The American dream of home ownership simply won’t go away. You would think that there never was a credit crisis even though it wasn’t that long ago that we were bombarded on a daily basis with stories about underwater mortgages, foreclosures and crashing prices. If anything, it was an American nightmare, not a dream.
The reasons, both emotionally and economically, that most people want to purchase a home rather than rent are not so hard to understand however. If you ask most financial advisors, they’ll tell you that first-time home buyers usually want to buy a home for the following reasons;
- They don’t want to pay a landlord when they could be building equity in their own home
- They feel like paying rent is akin to “throwing money away”
- They don’t want to put their trust in stocks or bonds but rather in real estate
- They believe that renting is temporary and instead want to “put down roots”
- They want to be able to “do what they want” with their home, something that they can’t do when they rent
These are relatively good reasons, to be sure, but what really needs to be done before any decision is made to buy new home is an analysis of the key financial components that must be in place, including what a person is earning and what money they have saved.
Comprehending the costs of the new home
There are a number of questions that simply must be asked before purchasing a home, including how much the person has saved for a down payment, the closing costs are and what type of cash reserves that they have on hand.
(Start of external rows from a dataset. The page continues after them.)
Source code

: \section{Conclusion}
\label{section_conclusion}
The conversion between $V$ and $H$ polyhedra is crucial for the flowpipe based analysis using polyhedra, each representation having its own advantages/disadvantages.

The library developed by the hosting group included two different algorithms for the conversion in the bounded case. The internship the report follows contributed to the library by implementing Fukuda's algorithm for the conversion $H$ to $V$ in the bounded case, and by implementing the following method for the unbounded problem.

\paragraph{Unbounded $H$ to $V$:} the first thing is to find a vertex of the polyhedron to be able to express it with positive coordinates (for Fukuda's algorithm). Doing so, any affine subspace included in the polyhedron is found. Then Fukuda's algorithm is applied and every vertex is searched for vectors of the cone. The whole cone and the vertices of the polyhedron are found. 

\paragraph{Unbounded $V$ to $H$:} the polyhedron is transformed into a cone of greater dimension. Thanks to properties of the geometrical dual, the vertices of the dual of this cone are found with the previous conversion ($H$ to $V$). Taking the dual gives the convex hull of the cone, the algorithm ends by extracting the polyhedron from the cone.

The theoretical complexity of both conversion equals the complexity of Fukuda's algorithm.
Most experts will tell you that it’s best to put at least 20% down so that the borrower can receive gifts of up to 100% of the down payment and not need private mortgage insurance (PMI). This is vital as PMI can often add several hundred dollars to a monthly mortgage payment.
Many first-time homebuyers are very restricted due to cash flow however and some will probably request a Federal Housing Administration (FHA) loan, something that allows them to put down only 3.5%. Many opt to put down 10% however, which allows them to pay only 5%, put the rest of the down payment as a gift and get PMI.
Another thing to consider are closing costs, which normally are about 2% of the purchase price and include costs like title insurance, appraisal fees and escrow fees. On some home purchases there may also be a local transfer tax, a cost that can oftentimes be quite substantial.
There is also the fact that up to 12 months’ worth of cash reserves are required by lenders, money that will cover the monthly mortgage costs, insurance, property taxes and other debts. Some of that can be cash reserves held in retirement accounts but, unless a person is over 59 ½ years of age, only 65% can be in those accounts.
Let’s say that Joan and Richard want to buy a home for $400,000. Let’s also say that, together, they bring in $90,000 a year and opt to put down 10% as a down payment. Their lender requires them to have a cash reserve of 5 months and their closing costs will be 2% of the total price. Richard and Joan will also split a $15. per-$1000. city transfer tax with the seller and they have approximately $500 a month in other debts that they need to pay.
With all of these things taken into consideration, Joan and Richard would need to have just under $66,000 saved in order to purchase a $400,000 home. There might also be a considerable cost for moving from their rented home into the new one.
If all of these numbers look feasible (for your particular situation, of course) that you should probably talk to lender and get prequalified for a loan. If you have a credit score above 700 you shouldn’t have any problems but, below that, you should speak to a mortgage professional and get advice on how to improve your score. Finally an excellent real estate agent and being extremely patient are also two things that will help you greatly in your quest to become a homeowner.